[Data items]
═══

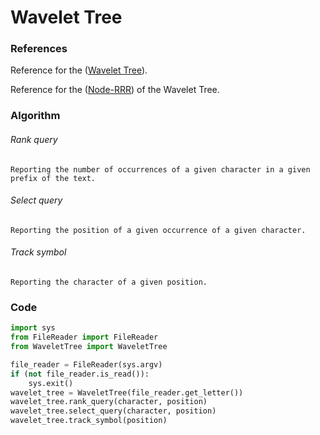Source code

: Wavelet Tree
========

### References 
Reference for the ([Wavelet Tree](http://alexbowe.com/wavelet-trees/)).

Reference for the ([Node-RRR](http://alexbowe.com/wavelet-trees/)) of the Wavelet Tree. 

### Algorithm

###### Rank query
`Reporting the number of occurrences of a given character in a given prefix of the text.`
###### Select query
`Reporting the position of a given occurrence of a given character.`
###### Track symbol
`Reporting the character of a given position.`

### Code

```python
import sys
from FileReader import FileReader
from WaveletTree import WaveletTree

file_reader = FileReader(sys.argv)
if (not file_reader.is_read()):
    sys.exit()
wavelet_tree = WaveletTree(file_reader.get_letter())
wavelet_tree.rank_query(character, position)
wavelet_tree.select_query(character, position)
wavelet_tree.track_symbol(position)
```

═══

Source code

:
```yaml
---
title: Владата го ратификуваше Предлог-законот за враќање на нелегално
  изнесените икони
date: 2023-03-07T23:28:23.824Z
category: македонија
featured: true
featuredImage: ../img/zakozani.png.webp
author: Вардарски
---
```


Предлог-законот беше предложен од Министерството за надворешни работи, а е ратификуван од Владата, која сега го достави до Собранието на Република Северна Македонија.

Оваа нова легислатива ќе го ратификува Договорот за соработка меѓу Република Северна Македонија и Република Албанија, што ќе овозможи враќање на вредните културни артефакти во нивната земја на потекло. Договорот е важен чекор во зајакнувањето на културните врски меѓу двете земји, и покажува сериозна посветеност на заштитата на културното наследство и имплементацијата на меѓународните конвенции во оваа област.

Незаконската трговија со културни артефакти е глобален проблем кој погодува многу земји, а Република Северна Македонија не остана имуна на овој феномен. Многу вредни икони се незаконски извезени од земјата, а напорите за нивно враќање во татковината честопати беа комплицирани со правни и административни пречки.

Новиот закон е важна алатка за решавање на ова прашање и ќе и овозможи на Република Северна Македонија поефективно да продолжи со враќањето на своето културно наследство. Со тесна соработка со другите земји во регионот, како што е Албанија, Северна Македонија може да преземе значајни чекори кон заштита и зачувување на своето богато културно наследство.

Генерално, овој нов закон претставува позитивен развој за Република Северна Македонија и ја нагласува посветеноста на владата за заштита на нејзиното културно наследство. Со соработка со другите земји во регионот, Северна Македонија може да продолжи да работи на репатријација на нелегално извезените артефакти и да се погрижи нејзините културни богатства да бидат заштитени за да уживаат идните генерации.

═══

• Task requirements: Copy each line above that contains the string "http".

• Exercise output:
Reference for the ([Wavelet Tree](http://alexbowe.com/wavelet-trees/)).
Reference for the ([Node-RRR](http://alexbowe.com/wavelet-trees/)) of the Wavelet Tree. 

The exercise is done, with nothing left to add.